=== RECORDS SUPPLIED ===
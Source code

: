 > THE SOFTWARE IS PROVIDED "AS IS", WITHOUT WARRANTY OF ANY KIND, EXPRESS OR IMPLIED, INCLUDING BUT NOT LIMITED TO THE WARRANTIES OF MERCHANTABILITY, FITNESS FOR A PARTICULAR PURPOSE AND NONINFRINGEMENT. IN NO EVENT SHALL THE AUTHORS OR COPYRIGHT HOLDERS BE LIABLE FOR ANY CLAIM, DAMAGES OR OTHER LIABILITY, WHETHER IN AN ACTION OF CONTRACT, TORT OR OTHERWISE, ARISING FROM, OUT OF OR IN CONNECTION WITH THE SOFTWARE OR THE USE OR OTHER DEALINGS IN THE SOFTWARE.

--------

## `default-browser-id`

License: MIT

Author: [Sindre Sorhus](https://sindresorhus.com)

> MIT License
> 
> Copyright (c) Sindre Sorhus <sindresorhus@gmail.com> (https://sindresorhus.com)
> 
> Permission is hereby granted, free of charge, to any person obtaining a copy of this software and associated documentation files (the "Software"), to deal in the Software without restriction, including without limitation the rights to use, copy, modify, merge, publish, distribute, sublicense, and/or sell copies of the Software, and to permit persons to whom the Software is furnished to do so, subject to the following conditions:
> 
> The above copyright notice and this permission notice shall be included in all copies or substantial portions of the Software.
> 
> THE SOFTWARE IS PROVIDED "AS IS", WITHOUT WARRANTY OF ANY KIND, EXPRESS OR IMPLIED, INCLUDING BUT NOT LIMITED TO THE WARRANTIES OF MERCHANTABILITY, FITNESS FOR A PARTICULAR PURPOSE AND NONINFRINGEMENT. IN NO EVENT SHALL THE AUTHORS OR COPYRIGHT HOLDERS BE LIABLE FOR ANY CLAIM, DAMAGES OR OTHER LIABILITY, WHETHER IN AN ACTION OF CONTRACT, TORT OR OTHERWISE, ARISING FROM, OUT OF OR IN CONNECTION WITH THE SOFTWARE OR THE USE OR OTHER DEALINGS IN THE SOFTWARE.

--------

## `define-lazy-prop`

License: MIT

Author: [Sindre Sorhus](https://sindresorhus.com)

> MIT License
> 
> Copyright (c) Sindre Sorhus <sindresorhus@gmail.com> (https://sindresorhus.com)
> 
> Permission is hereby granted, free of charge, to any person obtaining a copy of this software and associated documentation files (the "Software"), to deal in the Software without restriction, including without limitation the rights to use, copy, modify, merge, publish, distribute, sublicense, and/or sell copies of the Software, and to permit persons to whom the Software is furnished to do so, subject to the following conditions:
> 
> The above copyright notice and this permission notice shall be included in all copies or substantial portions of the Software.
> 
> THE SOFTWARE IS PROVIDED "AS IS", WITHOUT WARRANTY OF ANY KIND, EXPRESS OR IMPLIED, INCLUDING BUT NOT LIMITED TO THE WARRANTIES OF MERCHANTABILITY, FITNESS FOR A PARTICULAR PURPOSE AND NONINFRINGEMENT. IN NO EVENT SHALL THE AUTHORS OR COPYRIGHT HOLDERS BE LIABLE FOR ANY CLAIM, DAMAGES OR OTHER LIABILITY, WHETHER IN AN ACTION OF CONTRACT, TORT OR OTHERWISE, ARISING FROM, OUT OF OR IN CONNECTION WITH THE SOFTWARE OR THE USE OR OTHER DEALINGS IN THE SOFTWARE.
===
PROBLEM DESCRIPTION: Print every record above once more, exactly as written.

SOLUTION:
Source code

: > THE SOFTWARE IS PROVIDED "AS IS", WITHOUT WARRANTY OF ANY KIND, EXPRESS OR IMPLIED, INCLUDING BUT NOT LIMITED TO THE WARRANTIES OF MERCHANTABILITY, FITNESS FOR A PARTICULAR PURPOSE AND NONINFRINGEMENT. IN NO EVENT SHALL THE AUTHORS OR COPYRIGHT HOLDERS BE LIABLE FOR ANY CLAIM, DAMAGES OR OTHER LIABILITY, WHETHER IN AN ACTION OF CONTRACT, TORT OR OTHERWISE, ARISING FROM, OUT OF OR IN CONNECTION WITH THE SOFTWARE OR THE USE OR OTHER DEALINGS IN THE SOFTWARE.

--------

## `default-browser-id`

License: MIT

Author: [Sindre Sorhus](https://sindresorhus.com)

> MIT License
> 
> Copyright (c) Sindre Sorhus <sindresorhus@gmail.com> (https://sindresorhus.com)
> 
> Permission is hereby granted, free of charge, to any person obtaining a copy of this software and associated documentation files (the "Software"), to deal in the Software without restriction, including without limitation the rights to use, copy, modify, merge, publish, distribute, sublicense, and/or sell copies of the Software, and to permit persons to whom the Software is furnished to do so, subject to the following conditions:
> 
> The above copyright notice and this permission notice shall be included in all copies or substantial portions of the Software.
> 
> THE SOFTWARE IS PROVIDED "AS IS", WITHOUT WARRANTY OF ANY KIND, EXPRESS OR IMPLIED, INCLUDING BUT NOT LIMITED TO THE WARRANTIES OF MERCHANTABILITY, FITNESS FOR A PARTICULAR PURPOSE AND NONINFRINGEMENT. IN NO EVENT SHALL THE AUTHORS OR COPYRIGHT HOLDERS BE LIABLE FOR ANY CLAIM, DAMAGES OR OTHER LIABILITY, WHETHER IN AN ACTION OF CONTRACT, TORT OR OTHERWISE, ARISING FROM, OUT OF OR IN CONNECTION WITH THE SOFTWARE OR THE USE OR OTHER DEALINGS IN THE SOFTWARE.

--------

## `define-lazy-prop`

License: MIT

Author: [Sindre Sorhus](https://sindresorhus.com)

> MIT License
> 
> Copyright (c) Sindre Sorhus <sindresorhus@gmail.com> (https://sindresorhus.com)
> 
> Permission is hereby granted, free of charge, to any person obtaining a copy of this software and associated documentation files (the "Software"), to deal in the Software without restriction, including without limitation the rights to use, copy, modify, merge, publish, distribute, sublicense, and/or sell copies of the Software, and to permit persons to whom the Software is furnished to do so, subject to the following conditions:
> 
> The above copyright notice and this permission notice shall be included in all copies or substantial portions of the Software.
> 
> THE SOFTWARE IS PROVIDED "AS IS", WITHOUT WARRANTY OF ANY KIND, EXPRESS OR IMPLIED, INCLUDING BUT NOT LIMITED TO THE WARRANTIES OF MERCHANTABILITY, FITNESS FOR A PARTICULAR PURPOSE AND NONINFRINGEMENT. IN NO EVENT SHALL THE AUTHORS OR COPYRIGHT HOLDERS BE LIABLE FOR ANY CLAIM, DAMAGES OR OTHER LIABILITY, WHETHER IN AN ACTION OF CONTRACT, TORT OR OTHERWISE, ARISING FROM, OUT OF OR IN CONNECTION WITH THE SOFTWARE OR THE USE OR OTHER DEALINGS IN THE SOFTWARE.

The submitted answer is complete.